Last spring’s capital market decline slowed the growth of Internet companies, resulting in less growth in space absorption by those tenants.

But don’t fret. The Internet economy is just beginning its long-term run-up. That was the clear message sent in June to more than 2,500 people attending Realcomm 2000, the technology and commercial real estate conference produced by the Society of Industrial and Office REALTORS® and The Jamesan Group.

What the market is experiencing now is the pause, however wrenching for dot-com shareholders, that will allow the new economy to regroup on more sustainable footing. The commercial absorption forecast for the next several years sees a few percentage points of decline in office and industrial space take-down. But it shouldn’t be catastrophic.

One reason steady absorption will continue is that telecommunications companies are taking up the dot-com slack. Telecoms of all stripes are entering many markets with a huge appetite for space as they lay down the backbone for the information age, installing switches and servers and setting up back offices and call centers.

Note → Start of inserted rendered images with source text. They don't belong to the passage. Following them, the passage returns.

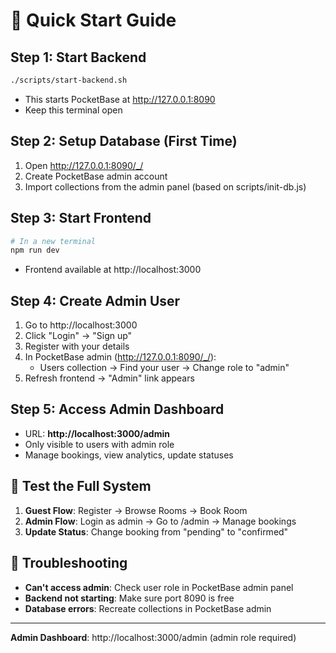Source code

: # 🚀 Quick Start Guide

## Step 1: Start Backend
```bash
./scripts/start-backend.sh
```
- This starts PocketBase at http://127.0.0.1:8090
- Keep this terminal open

## Step 2: Setup Database (First Time)
1. Open http://127.0.0.1:8090/_/ 
2. Create PocketBase admin account
3. Import collections from the admin panel (based on scripts/init-db.js)

## Step 3: Start Frontend
```bash
# In a new terminal
npm run dev
```
- Frontend available at http://localhost:3000

## Step 4: Create Admin User
1. Go to http://localhost:3000
2. Click "Login" → "Sign up" 
3. Register with your details
4. In PocketBase admin (http://127.0.0.1:8090/_/):
   - Users collection → Find your user → Change role to "admin"
5. Refresh frontend → "Admin" link appears

## Step 5: Access Admin Dashboard
- URL: **http://localhost:3000/admin**
- Only visible to users with admin role
- Manage bookings, view analytics, update statuses

## 🎯 Test the Full System
1. **Guest Flow**: Register → Browse Rooms → Book Room
2. **Admin Flow**: Login as admin → Go to /admin → Manage bookings
3. **Update Status**: Change booking from "pending" to "confirmed"

## 🔧 Troubleshooting
- **Can't access admin**: Check user role in PocketBase admin panel
- **Backend not starting**: Make sure port 8090 is free
- **Database errors**: Recreate collections in PocketBase admin

---
**Admin Dashboard**: http://localhost:3000/admin (admin role required)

In Columbia, S.C., for example, the newly merged Verizon wireless company (combining Bell Atlantic and GTE) is negotiating to double the premerger 70,000 square feet the company had taken last fall in an upscale but struggling shopping mall. Verizon is using its portion of the shopping center as a call center, but shoppers don’t even know they’re sharing the building.

How can real estate professionals best serve telecom tenants? A recent meeting of SIOR chapter leaders outlined the needs of telecoms and dot-coms.

Here’s what they reported:

  • Like dot-coms, telecoms need extensive broadband, fiber-optic wiring and backup power sources to keep their networks online, no matter what.
  • Dot-coms want short lease terms with “out clauses” of one, two, or three years, but telecom tenants want longer leases--10 years is common.
  • Telecoms are accustomed to paying for build-outs that incur substantial cost but add no value to a property, something it often takes some educating to get dot-coms to do.
  • Telecoms rarely need letters of credit or advance rental payments to overcome the lack of credit history common among Internet start-ups.
  • Telecom tenants are so eager to secure long-term leases that they’ve begun reviving attornment agreements, whereby the tenant’s lease survives any eventuality, including landlord bankruptcy, foreclosure, and sale of the property.

Although the new economy is still a relatively small part of the $8 trillion U.S. gross domestic product, its impact is widespread. In 1999, Internet-related employment totaled 2.48 million. That’s at least double the workers in the real estate industry, according to the Center for Research in Electronic Commerce at the University of Texas at Austin.

A commercial real estate professional who commits to staying abreast of changes in the field will be in the best position to capitalize on this growing market.

Stanland, CCIM, SIOR, is president and chairman of the board of the Society of Industrial and Office REALTORS®. He’s also vice president of office & industrial leasing for Edens & Avant Inc., Columbia, S.C.